All well and good. But where were the Southerners going to find all of the skilled mill wrights, pattern makers, machinists, jig & fixture men? To work at a skilled trade in a southern factory meant you could be replaced by a slave at any time. Ask the 450 men that use to work at Tredegar, replaced by slaves to lower production cost. With all the money that was made by the Southern Economy why could they only manage one large iron works in the entire south. Maybe this is one of the reasons that manufacturing, other than textiles, was very slow in developing in the South. Every ton of pig iron, every ton of iron ore, every ton of anthracite coal came from the North. Every drop of oil that lubricated a machine came from the Yankee whaling fleet or Pennsylvania oil fields. While the South was a bountiful agricultural are it was poor in resources necessary for heavy duty manufacturing. Like Japan, all of the manufacturing resources came to the South from somewhere else. You mentioned ship building in the South. While various species of ship building wood were readily available in the South, most of the iron fittings, steam engines, and propellers came from Northern manufacturers. Tredegar manufactured a few steam engines for the U.S. Navy, but never cast a propeller for a ship, nor did they manufacture iron castings for paddle wheelers.

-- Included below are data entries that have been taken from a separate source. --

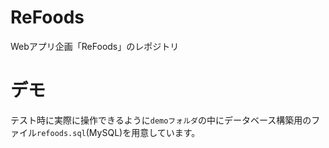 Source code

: # ReFoods
Webアプリ企画「ReFoods」のレポジトリ

# デモ
テスト時に実際に操作できるように`demoフォルダ`の中にデータベース構築用のファイル`refoods.sql`(MySQL)を用意しています。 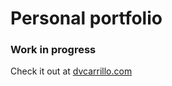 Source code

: # Personal portfolio
### Work in progress

Check it out at [dvcarrillo.com](https://dvcarrillo.com)
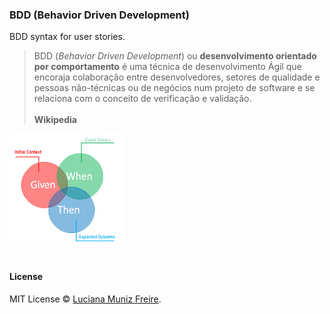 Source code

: ### BDD (Behavior Driven Development)

BDD syntax for user stories. <br/>

> BDD (*Behavior Driven Development*) ou **desenvolvimento orientado por comportamento** é uma técnica de desenvolvimento Ágil que
> encoraja colaboração entre desenvolvedores, setores de qualidade e pessoas não-técnicas ou de negócios num projeto de software e se
> relaciona com o conceito de verificação e validação. <br/>
> <br/>
> **Wikipedia** <br/>

![BDD](bdd-given-when-then.jpg)
<br/>
<br/>



#### License
MIT License © [Luciana Muniz Freire](https://br.linkedin.com/in/lumunizf).
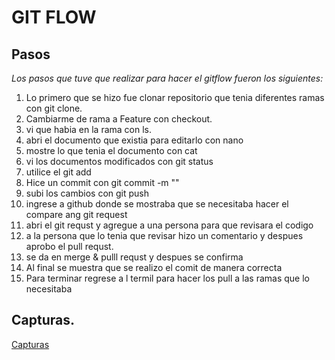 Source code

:# GIT FLOW
## Pasos 
_Los pasos que tuve que realizar para hacer el gitflow fueron los siguientes:_
1. Lo primero que se hizo fue clonar repositorio que tenia diferentes ramas con git clone.
1. Cambiarme de rama a Feature con checkout.
1. vi que habia en la rama con ls.
1. abri el documento que existia para editarlo con nano
1. mostre lo que tenia el documento con cat
2. vi los documentos modificados con git status
3. utilice el git add
4. Hice un commit con git commit -m ""
5. subi los cambios con git push
6. ingrese a github donde se mostraba que se necesitaba hacer el compare ang git request
7. abri el git requst y agregue a una persona para que revisara el codigo
8. a la persona que lo tenia que revisar hizo un comentario y despues aprobo el pull requst.
9. se da en merge & pulll requst y despues se confirma
10. Al final se muestra que se realizo el comit de manera correcta
11. Para terminar regrese a l termil para hacer los pull a las ramas que lo necesitaba
## Capturas.
[Capturas](https://github.com/dmsalasr/Programa-de-actualizaci-n-tecnol-gica/tree/main/Tareas/Img-Tar13)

Even with a tremendous amount of capital, the South lacked the skilled labor force and the raw materials to develop a serious manufacturing threat to the North. Forth years later, after the discovery of oil in Texas,iron in Alabama,
and bituminous coal for coking, the South would be in a much better position then they would have been in the late 1860s or 70 to launch a heavy manufacturing economy.
I've read some newspaper articles from that period between South Carolina declaring secession and the beginning of hostilities in April. The people to whom you refer were moving in to take advantage of the opportunities that were happening in Charleston. Hotels were booked. You could not find a room in the city. Warehousing was being constructed, and the business outlook was massively optimistic. Shipping companies were relocating to Charleston, and a whole host of Northern based industries were looking to get in on the action.
The money would have brought them.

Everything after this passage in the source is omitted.